Collected data
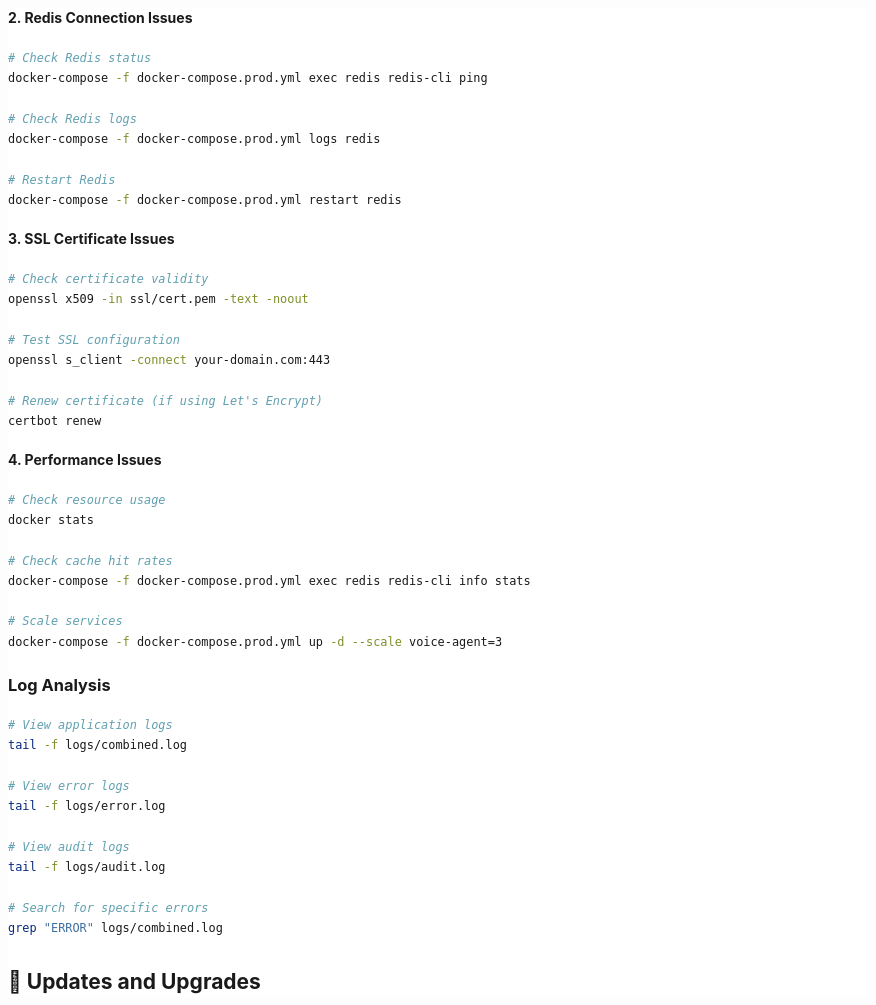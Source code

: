 #### 2. Redis Connection Issues
```bash
# Check Redis status
docker-compose -f docker-compose.prod.yml exec redis redis-cli ping

# Check Redis logs
docker-compose -f docker-compose.prod.yml logs redis

# Restart Redis
docker-compose -f docker-compose.prod.yml restart redis
```

#### 3. SSL Certificate Issues
```bash
# Check certificate validity
openssl x509 -in ssl/cert.pem -text -noout

# Test SSL configuration
openssl s_client -connect your-domain.com:443

# Renew certificate (if using Let's Encrypt)
certbot renew
```

#### 4. Performance Issues
```bash
# Check resource usage
docker stats

# Check cache hit rates
docker-compose -f docker-compose.prod.yml exec redis redis-cli info stats

# Scale services
docker-compose -f docker-compose.prod.yml up -d --scale voice-agent=3
```

### Log Analysis
```bash
# View application logs
tail -f logs/combined.log

# View error logs
tail -f logs/error.log

# View audit logs
tail -f logs/audit.log

# Search for specific errors
grep "ERROR" logs/combined.log
```

## 🔄 Updates and Upgrades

ASSIGNED TASK: Give the count of lines in the data above holding the word "openssl", and nothing beyond it.

SOLUTION FOR THIS TASK: 2